WOooooooooooooooohooooooooooooooooooo..................Blake Griffin!!!!!!!!!!!!!!!!!!!111


----------



## Showtime87

*Re: Official 2009 NBA Draft Thread (LOTTERY TIME!)*

WHOO-HOO!!! Welcome to Los Angeles Blake Griffin! Man, I haven't been this excited since 1988!!


----------



## Showtime87

*Re: Official 2009 NBA Draft Thread (LOTTERY TIME!)*

Something FINALLY goes our way! This is going to be an awesome young team!


----------



## Basel

*Re: Official 2009 NBA Draft Thread (LOTTERY TIME!)*

Congratulations, Clippers fans!


----------



## matador1238

*Re: Official 2009 NBA Draft Thread (LOTTERY TIME!)*

Woah.....finally....I want to cry!!


----------



## BobbyDigital32

*Re: Official 2009 NBA Draft Thread (LOTTERY TIME!)*

Hell yeah!


----------



## matador1238

*Re: Official 2009 NBA Draft Thread (LOTTERY TIME!)*

Now lets hope Griffin will sign with us. He doesnt look too happy.


----------



## Weasel

*Re: Official 2009 NBA Draft Thread (LOTTERY TIME!)*

OMG OMG OMG OMG WOOOOOOOOOOOOOOOO


----------



## Showtime87

*Re: Official 2009 NBA Draft Thread (LOTTERY TIME!)*

I love his demeanor, very Duncan-like.


----------



## Weasel

*Re: Official 2009 NBA Draft Thread (LOTTERY TIME!)*

Time to trade two of the following: Kaman, Randolph, and Camby.


----------



## qross1fan

*Re: Official 2009 NBA Draft Thread (LOTTERY TIME!)*

I'm ecstatic!!!! Finally us Clipper fans get to know what it feels like to win it all! Haha, in all seriousness, I hope Blake does better than I personally think he will. 

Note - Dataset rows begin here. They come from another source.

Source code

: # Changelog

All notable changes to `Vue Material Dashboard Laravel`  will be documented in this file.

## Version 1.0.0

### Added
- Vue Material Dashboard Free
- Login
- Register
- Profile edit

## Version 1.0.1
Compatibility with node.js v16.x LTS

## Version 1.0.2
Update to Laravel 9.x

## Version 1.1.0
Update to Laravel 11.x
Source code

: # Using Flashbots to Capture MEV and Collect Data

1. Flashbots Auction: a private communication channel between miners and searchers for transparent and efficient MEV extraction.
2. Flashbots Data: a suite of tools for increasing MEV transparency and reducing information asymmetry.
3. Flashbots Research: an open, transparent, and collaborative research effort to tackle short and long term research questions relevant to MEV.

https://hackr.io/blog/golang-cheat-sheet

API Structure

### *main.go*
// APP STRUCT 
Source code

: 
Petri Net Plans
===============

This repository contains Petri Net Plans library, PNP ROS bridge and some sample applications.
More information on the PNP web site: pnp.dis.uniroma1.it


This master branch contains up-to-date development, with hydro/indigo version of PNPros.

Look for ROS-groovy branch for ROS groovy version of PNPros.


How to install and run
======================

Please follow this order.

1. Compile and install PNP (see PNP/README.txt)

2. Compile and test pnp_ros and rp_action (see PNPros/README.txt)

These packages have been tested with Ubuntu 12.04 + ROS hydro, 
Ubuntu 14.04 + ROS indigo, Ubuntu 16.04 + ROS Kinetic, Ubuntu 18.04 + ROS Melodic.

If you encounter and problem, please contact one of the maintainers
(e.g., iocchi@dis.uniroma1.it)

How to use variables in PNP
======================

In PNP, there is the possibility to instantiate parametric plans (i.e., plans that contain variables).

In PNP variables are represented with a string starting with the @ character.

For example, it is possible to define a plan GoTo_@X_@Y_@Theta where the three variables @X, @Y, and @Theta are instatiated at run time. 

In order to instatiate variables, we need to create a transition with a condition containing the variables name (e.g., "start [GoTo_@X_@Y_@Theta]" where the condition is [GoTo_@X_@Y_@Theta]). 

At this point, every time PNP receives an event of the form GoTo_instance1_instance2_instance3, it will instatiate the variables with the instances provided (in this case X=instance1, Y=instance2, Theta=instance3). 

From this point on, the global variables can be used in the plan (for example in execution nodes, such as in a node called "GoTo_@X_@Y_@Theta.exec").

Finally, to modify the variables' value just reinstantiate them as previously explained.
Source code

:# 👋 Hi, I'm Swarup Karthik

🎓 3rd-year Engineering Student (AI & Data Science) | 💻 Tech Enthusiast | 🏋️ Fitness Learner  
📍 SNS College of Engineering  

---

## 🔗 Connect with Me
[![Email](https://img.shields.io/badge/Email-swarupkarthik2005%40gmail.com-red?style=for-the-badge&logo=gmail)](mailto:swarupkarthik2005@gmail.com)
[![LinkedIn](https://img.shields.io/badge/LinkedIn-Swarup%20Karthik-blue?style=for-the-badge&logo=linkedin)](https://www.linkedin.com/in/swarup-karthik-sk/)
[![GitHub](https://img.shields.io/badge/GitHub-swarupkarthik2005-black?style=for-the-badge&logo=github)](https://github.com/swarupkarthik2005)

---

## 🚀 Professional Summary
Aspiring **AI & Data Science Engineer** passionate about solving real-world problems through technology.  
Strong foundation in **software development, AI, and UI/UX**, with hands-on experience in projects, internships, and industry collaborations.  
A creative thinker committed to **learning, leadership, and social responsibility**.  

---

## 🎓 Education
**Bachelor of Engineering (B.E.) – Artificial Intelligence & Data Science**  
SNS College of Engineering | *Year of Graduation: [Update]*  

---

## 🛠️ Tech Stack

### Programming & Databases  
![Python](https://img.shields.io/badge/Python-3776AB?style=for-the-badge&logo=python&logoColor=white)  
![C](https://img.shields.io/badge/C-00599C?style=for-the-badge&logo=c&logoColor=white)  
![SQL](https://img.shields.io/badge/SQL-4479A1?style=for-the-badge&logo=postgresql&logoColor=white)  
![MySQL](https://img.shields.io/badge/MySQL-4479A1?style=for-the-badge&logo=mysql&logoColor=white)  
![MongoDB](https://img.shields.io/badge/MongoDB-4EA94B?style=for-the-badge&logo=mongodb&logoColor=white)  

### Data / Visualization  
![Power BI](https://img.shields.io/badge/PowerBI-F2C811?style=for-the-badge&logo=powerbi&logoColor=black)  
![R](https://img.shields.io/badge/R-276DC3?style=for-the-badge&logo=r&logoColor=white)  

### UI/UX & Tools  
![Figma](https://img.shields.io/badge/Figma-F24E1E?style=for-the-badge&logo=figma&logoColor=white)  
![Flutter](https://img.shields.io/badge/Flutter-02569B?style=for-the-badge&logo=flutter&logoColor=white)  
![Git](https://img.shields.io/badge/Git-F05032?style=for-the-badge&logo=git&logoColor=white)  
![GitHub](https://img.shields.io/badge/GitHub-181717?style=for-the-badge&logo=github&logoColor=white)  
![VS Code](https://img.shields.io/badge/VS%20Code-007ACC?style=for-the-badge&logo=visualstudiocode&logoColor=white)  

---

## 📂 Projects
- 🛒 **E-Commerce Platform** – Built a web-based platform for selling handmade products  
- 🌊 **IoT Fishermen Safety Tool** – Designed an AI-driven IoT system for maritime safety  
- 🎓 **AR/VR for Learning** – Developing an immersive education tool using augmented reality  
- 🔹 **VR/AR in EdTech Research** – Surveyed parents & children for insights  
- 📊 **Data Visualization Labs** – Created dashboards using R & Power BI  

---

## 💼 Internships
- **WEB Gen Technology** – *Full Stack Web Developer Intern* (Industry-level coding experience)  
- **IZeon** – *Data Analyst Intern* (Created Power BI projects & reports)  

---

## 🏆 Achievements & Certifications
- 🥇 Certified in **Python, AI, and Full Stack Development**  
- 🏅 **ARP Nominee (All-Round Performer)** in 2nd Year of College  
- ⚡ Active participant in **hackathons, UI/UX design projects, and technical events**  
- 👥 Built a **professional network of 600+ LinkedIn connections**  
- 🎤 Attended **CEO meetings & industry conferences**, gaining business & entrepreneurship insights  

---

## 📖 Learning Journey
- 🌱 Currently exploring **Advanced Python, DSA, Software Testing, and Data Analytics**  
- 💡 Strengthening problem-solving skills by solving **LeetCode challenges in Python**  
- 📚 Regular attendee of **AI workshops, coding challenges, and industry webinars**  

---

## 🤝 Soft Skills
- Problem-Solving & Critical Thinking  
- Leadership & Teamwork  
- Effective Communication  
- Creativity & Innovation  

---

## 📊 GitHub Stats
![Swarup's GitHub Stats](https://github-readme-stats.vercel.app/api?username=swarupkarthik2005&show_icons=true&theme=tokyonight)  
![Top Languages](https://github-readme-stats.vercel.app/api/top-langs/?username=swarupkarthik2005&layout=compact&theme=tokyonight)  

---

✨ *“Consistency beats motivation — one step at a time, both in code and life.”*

"Let's Go Clippers, Let's Go







"


----------



## Cris

*Re: Official 2009 NBA Draft Thread (LOTTERY TIME!)*



matador1238 said:


> Now lets hope Griffin will sign with us. He doesnt look too happy.



That's what I said... 

Congrats on your quest to replace your former #1 overall pick.


----------



## matador1238

*Re: Official 2009 NBA Draft Thread (LOTTERY TIME!)*

OMG....this actually happened to the Clippers. There is no possible way Dumleavy can screw this one up.


----------



## Weasel

*Re: Official 2009 NBA Draft Thread (LOTTERY TIME!)*

This offseason is going to be very interesting, wow. I am still in disbelief, I can't believe the Clippers got #1.


----------



## BobbyDigital32

*Re: Official 2009 NBA Draft Thread (LOTTERY TIME!)*



matador1238 said:


> Now lets hope Griffin will sign with us. He doesnt look too happy.

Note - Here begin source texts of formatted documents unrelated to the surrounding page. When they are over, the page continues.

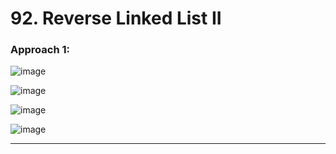 # 92. Reverse Linked List II
 
### Approach 1: 

![image](https://github.com/Nikhilpra17/Leetcode-/assets/97670140/89855abd-e762-407e-951c-514216974a92)

![image](https://github.com/Nikhilpra17/Leetcode-/assets/97670140/ea3888f7-f566-4660-8984-017aec1aefe8)

![image](https://github.com/Nikhilpra17/Leetcode-/assets/97670140/053ffa57-af87-43f9-8df3-8a54a257e198)

![image](https://github.com/Nikhilpra17/Leetcode-/assets/97670140/05bb2f88-7a95-4613-8b0d-60fa83ddc795)


___
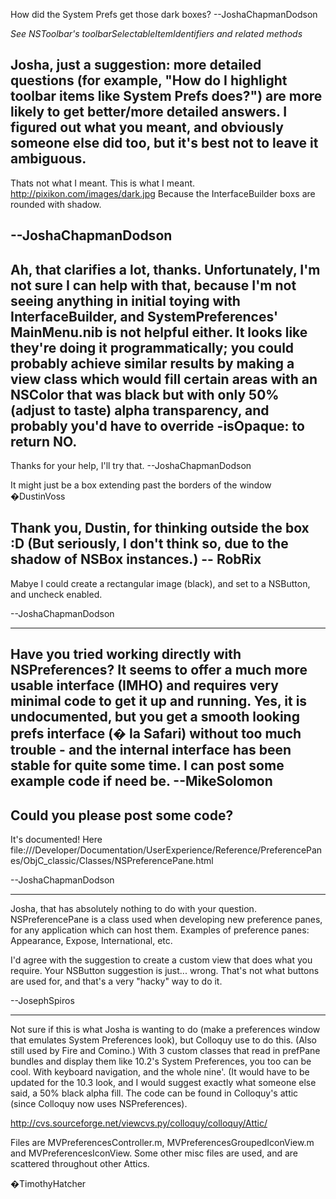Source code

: How did the System Prefs get those dark boxes? --JoshaChapmanDodson

*See NSToolbar's toolbarSelectableItemIdentifiers and related methods*

Josha, just a suggestion: more detailed questions (for example, "How do I highlight toolbar items like System Prefs does?") are more likely to get better/more detailed answers. I figured out what you meant, and obviously someone else did too, but it's best not to leave it ambiguous.
----
Thats not what I meant. This is what I meant.
http://pixikon.com/images/dark.jpg
Because the InterfaceBuilder boxs are rounded with shadow.

--JoshaChapmanDodson
----

Ah, that clarifies a lot, thanks. Unfortunately, I'm not sure I can help with that, because I'm not seeing anything in initial toying with InterfaceBuilder, and SystemPreferences' MainMenu.nib is not helpful either. It looks like they're doing it programmatically; you could probably achieve similar results by making a view class which would fill certain areas with an NSColor that was black but with only 50% (adjust to taste) alpha transparency, and probably you'd have to override     -isOpaque: to return NO.
----
Thanks for your help, I'll try that. --JoshaChapmanDodson

It might just be a box extending past the borders of the window �DustinVoss

Thank you, Dustin, for thinking outside the box :D (But seriously, I don't think so, due to the shadow of NSBox instances.) -- RobRix
----
Mabye I could create a rectangular image (black), and set to a NSButton, and uncheck enabled. 

--JoshaChapmanDodson

----
Have you tried working directly with NSPreferences? It seems to offer a much more usable interface (IMHO) and requires very minimal code to get it up and running. Yes, it is undocumented, but you get a smooth looking prefs interface (� la Safari) without too much trouble - and the internal interface has been stable for quite some time.  I can post some example code if need be.  --MikeSolomon
----
Could you please post some code?
----
It's documented! Here file:///Developer/Documentation/UserExperience/Reference/PreferencePanes/ObjC_classic/Classes/NSPreferencePane.html

--JoshaChapmanDodson

----

Josha, that has absolutely nothing to do with your question. NSPreferencePane is a class used when developing new preference panes, for any application which can host them. Examples of preference panes: Appearance, Expose, International, etc.

I'd agree with the suggestion to create a custom view that does what you require. Your NSButton suggestion is just... wrong. That's not what buttons are used for, and that's a very "hacky" way to do it.

--JosephSpiros

----

Not sure if this is what Josha is wanting to do (make a preferences window that emulates System Preferences look), but Colloquy use to do this. (Also still used by Fire and Comino.) With 3 custom classes that read in prefPane bundles and display them like 10.2's System Preferences, you too can be cool. With keyboard navigation, and the whole nine'. (It would have to be updated for the 10.3 look, and I would suggest exactly what someone else said, a 50% black alpha fill. The code can be found in Colloquy's attic (since Colloquy now uses NSPreferences).

http://cvs.sourceforge.net/viewcvs.py/colloquy/colloquy/Attic/

Files are MVPreferencesController.m, MVPreferencesGroupedIconView.m and MVPreferencesIconView. Some other misc files are used, and are scattered throughout other Attics.

�TimothyHatcher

I dont think we're going to have any problems with BG signing.


----------



## matador1238

*Re: Official 2009 NBA Draft Thread (LOTTERY TIME!)*

Trade Camby's expiring contract, trade Zach, trade Kaman, trade Baron Davis....and build the team around Griffin


----------



## BobbyDigital32

*Re: Official 2009 NBA Draft Thread (LOTTERY TIME!)*

Who was that guy repping the Clips at the lottery? I've never seen him before. How long has he been with the Clipper orginization?


----------



## matador1238

*Re: Official 2009 NBA Draft Thread (LOTTERY TIME!)*



BobbyDigital32 said:


> Who was that guy repping the Clips at the lottery? I've never seen him before. How long has he been with the Clipper orginization?


Andy Roeser, VP of the Clips


----------



## Weasel

*Re: Official 2009 NBA Draft Thread (LOTTERY TIME!)*



matador1238 said:


> Trade Camby's expiring contract, trade Zach, trade Kaman, trade Baron Davis....and build the team around Griffin


I agree, trade all the old guys and go young. 


:champagne:


----------



## Showtime87

Griffin will sign, this isn't going to be a Danny Ferry situation. Besides, David Stern I don't think would allow something like that to happen in today's NBA. If you want the privilege of playing in his league, you'll do it by his rules, and that means absolutely no public defamation of any franchise.


----------



## matador1238

put the Bucks and Grizzles on the phone...they might take Zach off us.


----------



## RhettO

I came out of lurking to show my delight.


----------



## Weasel

matador1238 said:


> put the Bucks and Grizzles on the phone...they might take Zach off us.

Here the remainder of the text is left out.